「女帝中継ぎ論」

「女帝中継ぎ論」の系譜(メモ) - Living, Loving, Thinking


義江明子「「女帝中継ぎ論」とは何か――研究史史学史の間」『図書』755、2012、pp.6-9という論文に

折口は、「ナカツスメラミコト」とは、神と天皇の間を媒介する「みこともち」(巫)のことだとした。本来の天皇(男)が欠位の際に、「みこともち」たる皇后が即位したのが女帝とみるのである。(略)

この場合でも、「誰かゞ実際の政務を執れば、国は整うて行つた」(折口)とあるように、「中継ぎ論」と同じく、”女性は本来の統治者ではない”とする通念が前提にあることを見落としてはなるまい。だからこそ、巫女性が女性の特殊能力としてクローズアップされるのである。(ibid.)

と書いてあるそうだ。折口信夫の「女帝考」が手元に無いので確かなことは言えないけれど、果たして折口は本当にそんなことを主張したのだろうか?


三浦佑之氏の
推古天皇(三浦佑之)
に「女帝考」の引用がある。

 中天皇が神意を承け、其告げによつて、人間なるすめらみことが、其を実現するのが、宮廷政治の原則だつた。さうして、其両様並行して完備するのが、正常な姿であつたのが、時としては、さうした形が行はれずに、片方のなかつすめらみこと制だけが行はれることがあつた。さうして、其が表面に出て来ることが、稀にはあつた。此がわが国元来の女帝の御姿であつた。(*1)
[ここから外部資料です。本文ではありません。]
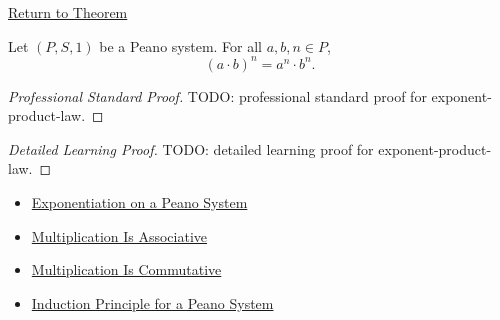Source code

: \newpage
{}
\label{prf:exponent-product-law}

\begin{remark*}[Return]
\hyperref[thm:exponent-product-law]{Return to Theorem}
\end{remark*}

\begin{theorem*}
Let $(P,S,1)$ be a Peano system. For all $a,b,n \in P$,
\[
(a \cdot b)^n = a^n \cdot b^n.
\]
\end{theorem*}

\begin{proof}[Professional Standard Proof]
\LRAProofBodyStart
TODO: professional standard proof for exponent-product-law.
\end{proof}

\begin{proof}[Detailed Learning Proof]
\LRAProofBodyStart
TODO: detailed learning proof for exponent-product-law.
\end{proof}

\begin{remark*}
\end{remark*}

\begin{dependencies}
\begin{itemize}
  \item \hyperref[def:exponentiation-on-peano-system]{Exponentiation on a Peano System}
  \item \hyperref[thm:multiplication-associative]{Multiplication Is Associative}
  \item \hyperref[thm:multiplication-commutative]{Multiplication Is Commutative}
  \item \hyperref[thm:induction-principle-for-peano-system]{Induction Principle for a Peano System}
\end{itemize}
\end{dependencies}

\clearpage
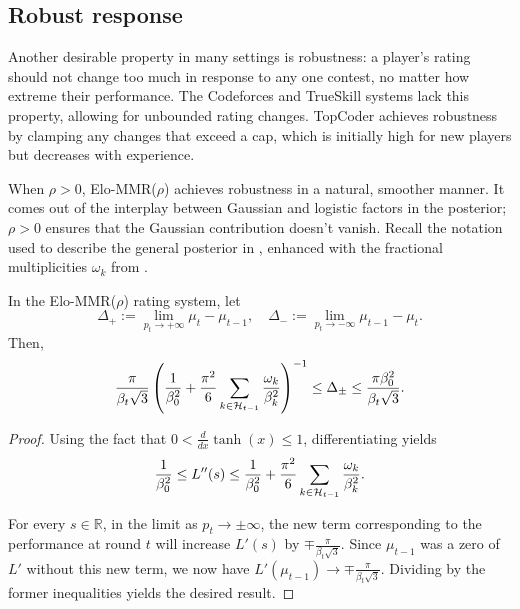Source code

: \subsection{Robust response}
\label{sec:robust}

Another desirable property in many settings is robustness: a player's rating should not change too much in response to any one contest, no matter how extreme their performance. The Codeforces and TrueSkill systems lack this property, allowing for unbounded rating changes. TopCoder achieves robustness by clamping any changes that exceed a cap, which is initially high for new players but decreases with experience.

When $\rho>0$, Elo-MMR($\rho$) achieves robustness in a natural, smoother manner. It comes out of the interplay between Gaussian and logistic factors in the posterior; $\rho>0$ ensures that the Gaussian contribution doesn't vanish. Recall the notation used to describe the general posterior in , enhanced with the fractional multiplicities $\omega_k$ from .

\begin{theorem}
\label{thm:robust}
In the Elo-MMR($\rho$) rating system, let
\[\Delta_{+} := \lim_{p_{t}\rightarrow+\infty} \mu_{t}-\mu_{t-1}, \quad \Delta_{-} := \lim_{p_{t}\rightarrow-\infty}\mu_{t-1}-\mu_{t}.
\]
Then,
\[\frac{\pi}{\beta_t\sqrt 3}
\left(\frac{1}{\beta_0^2} + \frac{\pi^2}{6}\sum_{k\in{\mathcal{H}}_{t-1}}\frac{\omega_k}{\beta_k^2} \right)^{-1}
\le \Delta_{\pm} \le \frac{\pi\beta_0^2}{\beta_t\sqrt 3}.\]
\end{theorem}

\begin{proof}
Using the fact that $0 < \frac{d}{dx}\tanh(x) \le 1$, differentiating  yields
\[\frac{1}{\beta_0^2} \le L''(s)
\le \frac{1}{\beta_0^2} + \frac{\pi^2}{6}\sum_{k\in{\mathcal{H}}_{t-1}}\frac{\omega_k}{\beta_k^2}.\]

For every $s\in\mathbb R$, in the limit as $p_t\rightarrow\pm\infty$, the new term corresponding to the performance at round $t$ will increase $L'(s)$ by $\mp\frac{\pi}{\beta_t\sqrt 3}$. Since $\mu_{t-1}$ was a zero of $L'$ without this new term, we now have
$L'(\mu_{t-1}) \rightarrow \mp\frac{\pi}{\beta_t\sqrt 3}.$ Dividing by the former inequalities yields the desired result.
\end{proof}

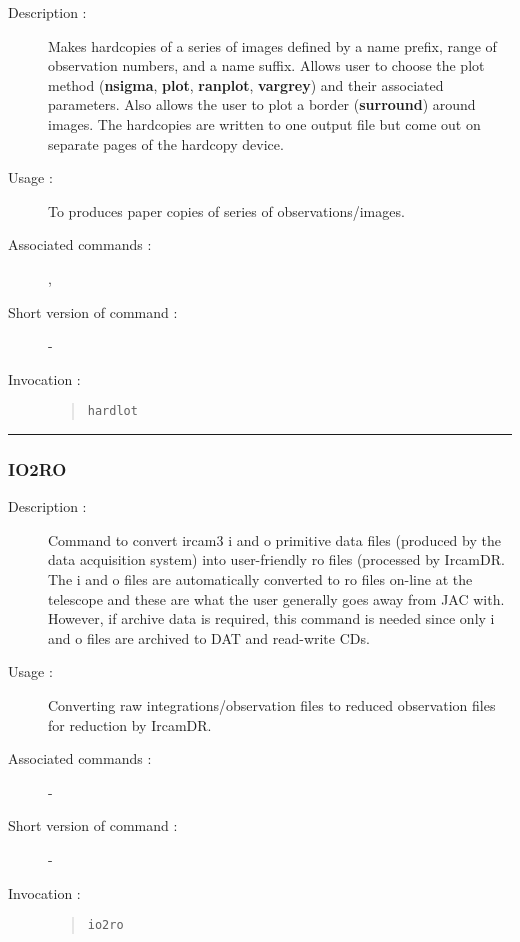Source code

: \begin{description}

\item[Description :] Makes hardcopies of a series of images defined by
a name prefix, range of observation numbers, and a name suffix.  Allows
user to choose the plot method ({\bf nsigma}, {\bf plot}, {\bf
ranplot}, {\bf vargrey}) and their associated parameters.  Also allows
the user to plot a border ({\bf surround}) around images.  The
hardcopies are written to one output file but come out on separate
pages of the hardcopy device.

\item[Usage :] To produces paper copies of series of observations/images.
\item[Associated commands :] {\tt {}},
{\tt {}}
\item[Short version of command :] -
\item[Invocation :]

\begin{quote}{\tt  hardlot }\end{quote}

\end{description}

\hrule
\subsubsection*{\label{IO2RO}IO2RO}

\begin{description}

\item[Description :] Command to convert {\sc ircam3} {\sc i} and {\sc
o} primitive data files (produced by the data acquisition system) into
user-friendly {\sc ro} files (processed by {\sc IrcamDR}.  The {\sc i}
and {\sc o} files are automatically converted to {\sc ro} files on-line
at the telescope and these are what the user generally goes away from
JAC with.  However, if archive data is required, this command is needed
since only {\sc i} and {\sc o} files are archived to DAT and read-write
CDs.

\item[Usage :] Converting raw integrations/observation files to reduced
observation files for reduction by {\sc IrcamDR}.
\item[Associated commands :] -
\item[Short version of command :] -
\item[Invocation :]

\begin{quote}{\tt  io2ro }\end{quote}

\end{description}

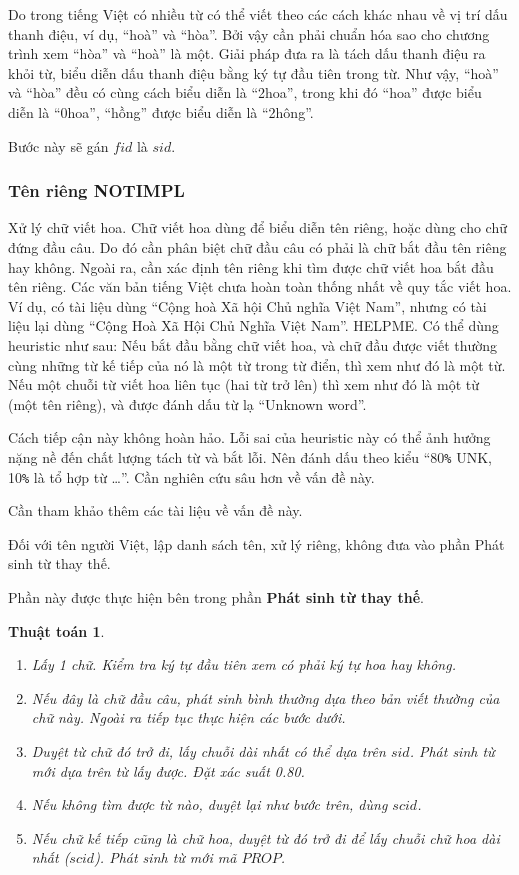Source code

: \documentclass[a4paper]{book} %
\newtheorem{algo}{Thuật toán}
\begin{document}
Do trong tiếng Việt có nhiều từ có thể viết theo các
cách khác nhau về vị trí dấu thanh điệu, ví dụ, ``hoà'' và
``hòa''. Bởi vậy cần phải chuẩn hóa sao cho chương trình xem ``hòa''
và ``hoà'' là một. Giải pháp đưa ra là tách dấu thanh điệu ra khỏi
từ, biểu diễn dấu thanh điệu bằng ký tự đầu tiên trong từ. Như vậy,
``hoà'' và ``hòa'' đều có cùng cách biểu diễn là ``2hoa'', trong khi
đó ``hoa'' được biểu diễn là ``0hoa'', ``hồng'' được biểu diễn là
``2hông''.

Bước này sẽ gán $fid$ là $sid$.

\subsubsection{Tên riêng NOTIMPL}

Xử lý chữ viết hoa. Chữ viết hoa dùng để biểu diễn tên riêng, hoặc
dùng cho chữ đứng đầu câu. Do đó cần phân biệt chữ đầu câu có phải là
chữ bắt đầu tên riêng hay không. Ngoài ra, cần xác định tên riêng khi
tìm được chữ viết hoa bắt đầu tên riêng. Các văn bản tiếng Việt chưa
hoàn toàn thống nhất về quy tắc viết hoa. Ví dụ, có tài liệu dùng
``Cộng hoà Xã hội Chủ nghĩa Việt Nam'', nhưng có tài liệu lại dùng
``Cộng Hoà Xã Hội Chủ Nghĩa Việt Nam''. HELPME.
Có thể dùng heuristic như sau: Nếu bắt đầu bằng chữ viết hoa, và chữ
đầu được viết thường cùng những từ kế tiếp của nó là một từ trong từ
điển, thì xem như đó là một từ. Nếu một chuỗi từ viết hoa liên tục
(hai từ trở lên) thì xem như đó là một từ (một tên riêng), và được
đánh dấu từ lạ ``Unknown word''.

Cách tiếp cận này không hoàn hảo. Lỗi sai của heuristic này
có thể ảnh hưởng nặng nề đến chất lượng tách từ và bắt lỗi. Nên đánh
dấu theo kiểu ``80\verb#%# UNK, 10\verb#%# là tổ hợp từ \ldots''. Cần
nghiên cứu sâu hơn về vấn đề này.

Cần tham khảo thêm các tài liệu về vấn đề này.

Đối với tên người Việt, lập danh sách tên, xử lý riêng, không đưa vào
phần Phát sinh từ thay thế.

Phần này được thực hiện bên trong phần \textbf{Phát sinh từ thay thế}.

\begin{algo}
  \begin{enumerate}
  \item Lấy 1 chữ. Kiểm tra ký tự đầu tiên xem có phải ký tự hoa hay
    không.
  \item Nếu đây là chữ đầu câu, phát sinh bình thường dựa theo bản
    viết thường của chữ này. Ngoài ra tiếp tục thực hiện các bước
    dưới.
  \item Duyệt từ chữ đó trở đi, lấy chuỗi dài nhất có thể dựa trên
    $sid$. Phát sinh từ mới dựa trên từ lấy được. Đặt xác suất 0.80.
  \item Nếu không tìm được từ nào, duyệt lại như bước trên, dùng
    $scid$.
  \item Nếu chữ kế tiếp cũng là chữ hoa, duyệt từ đó trở đi để lấy
    chuỗi chữ hoa dài nhất ($scid$). Phát sinh từ mới
    mã $PROP$. 
  \end{enumerate}
\end{algo}
\end{document}
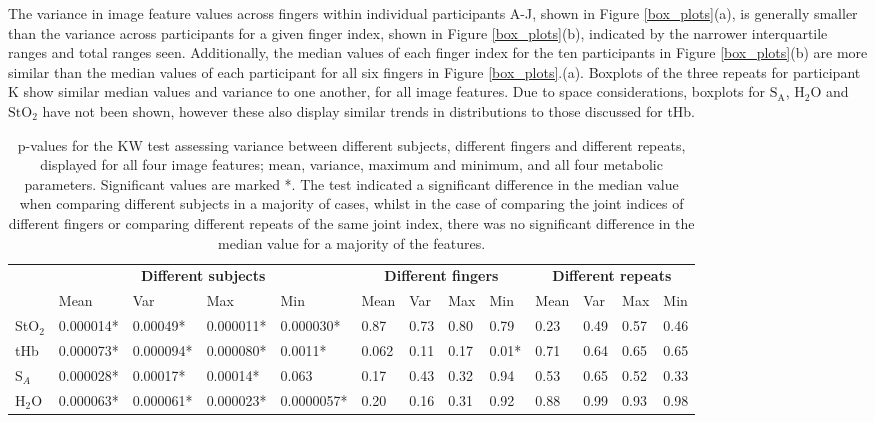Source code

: \documentclass[twoside]{bhamthesis}
\theoremstyle{definition}
\begin{document}
The variance in image feature values across fingers within individual participants A-J, shown in Figure \ref{box_plots}(a), is generally smaller than the variance across participants for a given finger index, shown in Figure \ref{box_plots}(b), indicated by the narrower interquartile ranges and total ranges seen. Additionally, the median values of each finger index for the ten participants in Figure \ref{box_plots}(b) are more similar than the median values of each participant for all six fingers in Figure \ref{box_plots}.(a). Boxplots of the three repeats for participant K show similar median values and variance to one another, for all image features. Due to space considerations, boxplots for $\mathrm{S_A}$, $\mathrm{H_2O}$ and $\mathrm{StO_2}$ have not been shown, however these also display similar trends in distributions to those discussed for tHb.

\bgroup
\def\arraystretch{1.4}
\begin{table}[!ht]
\footnotesize
\caption{p-values for the KW test assessing variance between different subjects, different fingers and different repeats, displayed for all four image features; mean, variance, maximum and minimum, and all four metabolic parameters. Significant values are marked *. The test indicated a significant difference in the median value when comparing different subjects in a majority of cases, whilst in the case of comparing the joint indices of different fingers or comparing different repeats of the same joint index, there was no significant difference in the median value for a majority of the features.}
\begin{center}
 \begin{tabular}{|p{0.6cm}|  p{1.4cm} p{1.4cm} p{1.4cm} p{1.4cm}| p{0.6cm} p{0.6cm} p{0.6cm} p{0.6cm}| p{0.5cm} p{0.5cm} p{0.5cm} p{0.5cm}|} 
 \hline 
 & \multicolumn{4}{c|}{\textbf{Different subjects}}  & \multicolumn{4}{c|}{\textbf{Different fingers}} & \multicolumn{4}{c|}{\textbf{Different repeats}}  \\ 
 & Mean & Var & Max & Min & Mean & Var & Max & Min & Mean & Var & Max & Min \\ [1ex] 
 \hline
 StO$_2$ & 0.000014* & 0.00049* & 0.000011* & 0.000030* & 0.87 & 0.73 & 0.80 & 0.79  & 0.23 & 0.49 & 0.57 & 0.46 \\ 
 tHb &  0.000073* & 0.000094* & 0.000080* & 0.0011* & 0.062 & 0.11 & 0.17 & 0.01* & 0.71 & 0.64 & 0.65 & 0.65 \\
 S$_A$ & 0.000028* & 0.00017* & 0.00014* & 0.063  & 0.17 & 0.43 & 0.32 & 0.94 & 0.53 & 0.65 & 0.52 & 0.33 \\
 H$_2$O & 0.000063* & 0.000061* & 0.000023* & 0.0000057*  & 0.20 & 0.16 & 0.31 & 0.92 & 0.88 & 0.99 & 0.93 & 0.98 \\
 \hline
\end{tabular}
\end{center}
\label{Variability_table}
\end{table}
\end{document}
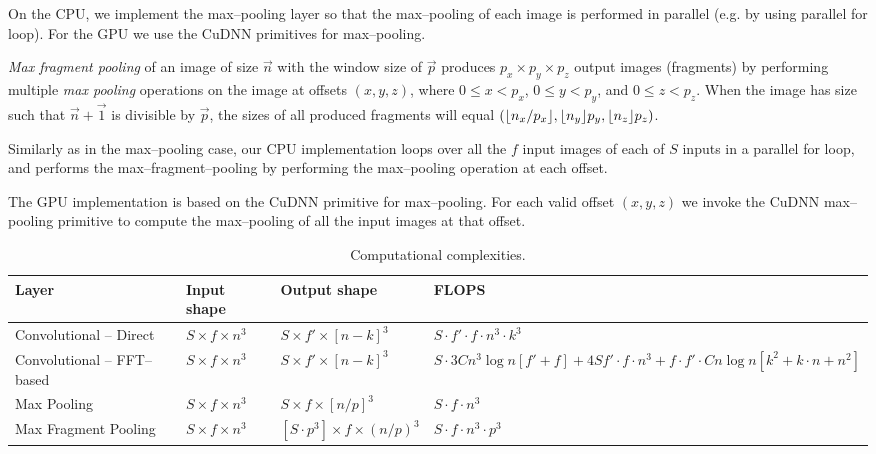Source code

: \documentclass[conference]{IEEEtran}
\DeclarePairedDelimiter{\floor}{\lfloor}{\rfloor}
\begin{document}
  On the CPU, we implement the max--pooling layer so that the
  max--pooling of each image is performed in parallel (e.g. by using
  parallel for loop).  For the GPU we use the CuDNN primitives for
  max--pooling.

  \emph{Max fragment pooling} of an image of size $\vec{n}$ with the
  window size of $\vec{p}$ produces $p_x \times p_y \times p_z$ output
  images (fragments) by performing multiple \emph{max pooling}
  operations on the image at offsets $(x,y,z)$, where $0 \le x < p_x$,
  $0 \le y < p_y$, and $0 \le z < p_z$.  When the image has size such
  that $\vec{n} + \vec{1}$ is divisible by $\vec{p}$, the sizes of all
  produced fragments will equal
  $(\floor{n_x/p_x},\floor{n_y}{p_y},\floor{n_z}{p_z})$.

  Similarly as in the max--pooling case, our CPU implementation loops
  over all the $f$ input images of each of $S$ inputs in a parallel
  for loop, and performs the max--fragment--pooling by performing the
  max--pooling operation at each offset.

  The GPU implementation is based on the CuDNN primitive for
  max--pooling.  For each valid offset $(x,y,z)$ we invoke the CuDNN
  max--pooling primitive to compute the max--pooling of all the input
  images at that offset.


  \begin{table}[t]
    \centering
    \begin{tabular}{l|lll}
      \toprule
      Layer   & Input shape    & Output shape     & FLOPS \\
      \midrule
      Convolutional -- Direct &
      $S \times f \times n^3$ &
      $S \times f' \times [n-k]^3$ &
      $S \cdot f' \cdot f \cdot n^3 \cdot k^3$ \\
      Convolutional -- FFT--based &
      $S \times f \times n^3$ &
      $S \times f' \times [n-k]^3$ &
      $S \cdot 3Cn^3 \log n[f' + f] + 4Sf' \cdot f \cdot n^3 + f \cdot f' \cdot Cn \log n[k^2 + k \cdot n + n^2]$ \\
      Max Pooling &
      $S \times f \times n^3$ &
      $S \times f \times [n/p]^3$ &
      $S \cdot f \cdot n^3$ \\
      Max Fragment Pooling &
      $S \times f \times n^3$ &
      $[S \cdot p^3] \times f \times (n/p)^3$ &
      $S \cdot f \cdot n^3 \cdot p^3$ \\
      \bottomrule
    \end{tabular}
    \caption{Computational complexities.}
    \label{table:layers_complexity}
  \end{table}
\end{document}
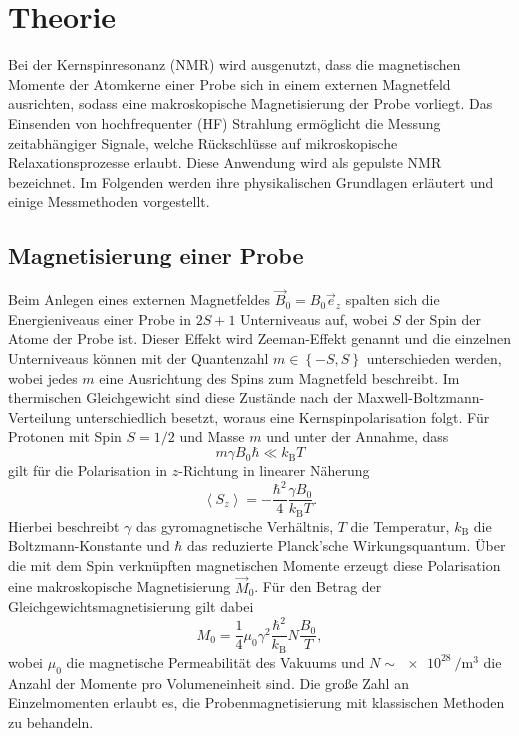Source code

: \section{Theorie}
Bei der Kernspinresonanz (NMR) wird ausgenutzt, dass die magnetischen Momente der Atomkerne einer Probe sich in einem externen Magnetfeld ausrichten, sodass eine makroskopische Magnetisierung der Probe vorliegt. Das Einsenden von hochfrequenter (HF) Strahlung ermöglicht die Messung zeitabhängiger Signale, welche Rückschlüsse auf mikroskopische Relaxationsprozesse erlaubt. Diese Anwendung wird als gepulste NMR bezeichnet. Im Folgenden werden ihre physikalischen Grundlagen erläutert und einige Messmethoden vorgestellt.

\subsection{Magnetisierung einer Probe}
Beim Anlegen eines externen Magnetfeldes $\vec{B}_0 = B_0 \vec{e}_z$ spalten sich die Energieniveaus einer Probe in $2S + 1$ Unterniveaus auf, wobei $S$ der Spin der Atome der Probe ist. Dieser Effekt wird Zeeman-Effekt genannt und die einzelnen Unterniveaus können mit der Quantenzahl $m \in \left\{ -S,S \right\}$ unterschieden werden, wobei jedes $m$ eine Ausrichtung des Spins zum Magnetfeld beschreibt. Im thermischen Gleichgewicht sind diese Zustände nach der Maxwell-Boltzmann-Verteilung unterschiedlich besetzt, woraus eine Kernspinpolarisation folgt. Für Protonen mit Spin $S = 1/2$ und Masse $m$ und unter der Annahme, dass
\begin{equation*}
  m \gamma B_0 \hbar \ll k_\mathrm{B} T
\end{equation*}
gilt für die Polarisation in $z$-Richtung in linearer Näherung
\begin{equation*}
  \left< S_z \right> = - \frac{\hbar^2}{4}\frac{\gamma B_0}{k_\text{B} T}.
\end{equation*}
Hierbei beschreibt $\gamma$ das gyromagnetische Verhältnis, $T$ die Temperatur, $k_\mathrm{B}$ die Boltzmann-Konstante und $\hbar$ das reduzierte Planck'sche Wirkungsquantum. Über die mit dem Spin verknüpften magnetischen Momente erzeugt diese Polarisation eine makroskopische Magnetisierung $\vec{M}_0$. Für den Betrag der Gleichgewichtsmagnetisierung gilt dabei
\begin{equation*}
  M_0 = \frac{1}{4} \mu_0 \gamma^2 \frac{\hbar^2}{k_\mathrm{B}} N \frac{B_0}{T},
\end{equation*}
wobei $\mu_0$ die magnetische Permeabilität des Vakuums und $N \sim \SI{e28}{\per\cubic\metre}$ die Anzahl der Momente pro Volumeneinheit sind. Die große Zahl an Einzelmomenten erlaubt es, die Probenmagnetisierung mit klassischen Methoden zu behandeln.

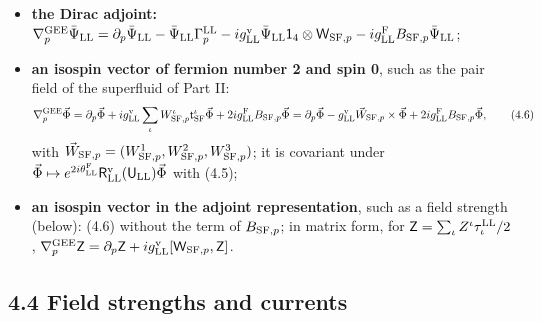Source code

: \documentclass[
  10pt,
]{article}
\providecommand{\tightlist}{%
  \setlength{\itemsep}{0pt}\setlength{\parskip}{0pt}}
\begin{document}
\begin{itemize}
\tightlist
\item
  \textbf{the Dirac adjoint:}
  \(\nabla^{\rm GEE}_p\bar\Psi_{\rm LL}=\partial_p\bar\Psi_{\rm LL}-\bar\Psi_{\rm LL}\Gamma^{\rm LL}_p-ig^{\rm v}_{\rm LL}\bar\Psi_{\rm LL}\mathsf 1_4\otimes\mathsf W_{{\rm SF},p}-ig^{\rm F}_{\rm LL}B_{{\rm SF},p}\bar\Psi_{\rm LL}\);
\item
  \textbf{an isospin vector of fermion number 2 and spin 0}, such as the
  pair field of the superfluid of Part II:
  \[\nabla^{\rm GEE}_p\vec\Phi=\partial_p\vec\Phi+ig^{\rm v}_{\rm LL}\sum_\iota W^\iota_{{\rm SF},p}\mathsf t^\iota_{\rm SF}\vec\Phi+2ig^{\rm F}_{\rm LL}B_{{\rm SF},p}\vec\Phi=\partial_p\vec\Phi-g^{\rm v}_{\rm LL}\vec W_{{\rm SF},p}\times\vec\Phi+2ig^{\rm F}_{\rm LL}B_{{\rm SF},p}\vec\Phi,\tag{4.6}\]
  with
  \(\vec W_{{\rm SF},p}=(W^1_{{\rm SF},p},W^2_{{\rm SF},p},W^3_{{\rm SF},p})\);
  it is covariant under
  \(\vec\Phi\mapsto e^{2i\theta^{\rm F}_{\rm LL}}\mathsf R^{\rm v}_{\rm LL}(\mathsf U_{\rm LL})\vec\Phi\)
  with (4.5);
\item
  \textbf{an isospin vector in the adjoint representation}, such as a
  field strength (below): (4.6) without the term of \(B_{{\rm SF},p}\);
  in matrix form, for
  \(\mathsf Z=\sum_\iota Z^\iota\tau^{\rm LL}_\iota/2\),
  \(\nabla^{\rm GEE}_p\mathsf Z=\partial_p\mathsf Z+ig^{\rm v}_{\rm LL}[\mathsf W_{{\rm SF},p},\mathsf Z]\).
\end{itemize}

\hypertarget{field-strengths-and-currents}{%
\subsection{4.4 Field strengths and
currents}\label{field-strengths-and-currents}}
\end{document}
俺の理解するところでは、「皇后が天皇に即位した」のではなくて、皇后(ナカツスメラミコト)だけしか存在しない状態のナカツスメラミコトを、後に「記紀」が「天皇」と記す場合があった(天皇とみなされない場合もあった)ということを折口は主張しているのではないかと思えて仕方がない。ここで義江氏が「即位した」という言葉を使っているのは、「記紀」に使われる「天皇」という語を単純に「大王」に読み替えて理解しているからではなかろうか?


そういうことではなくてナカツスメラミコトは男王の生前も死後もずっとナカツスメラミコトのままであり、男王を欠いているので自動的に表面に出てきたということではなかろうか?


天皇」という語は天武朝以降に使用されたのだというのは常識化しつつある。けれども、それ以前の「天皇」が「大王」を言い換えただけのものなのか、それとも後世から見た評価によって「天皇」とされてはいるものの同時代の感覚とは異なったものなのかという問題は現在の歴史学ではあまり考察されていないように思われる。


ただし、この三浦氏の論文で引用されている中村生雄氏の論文でも「即位」という言葉が使われているから俺の早とちりかもしれないけど。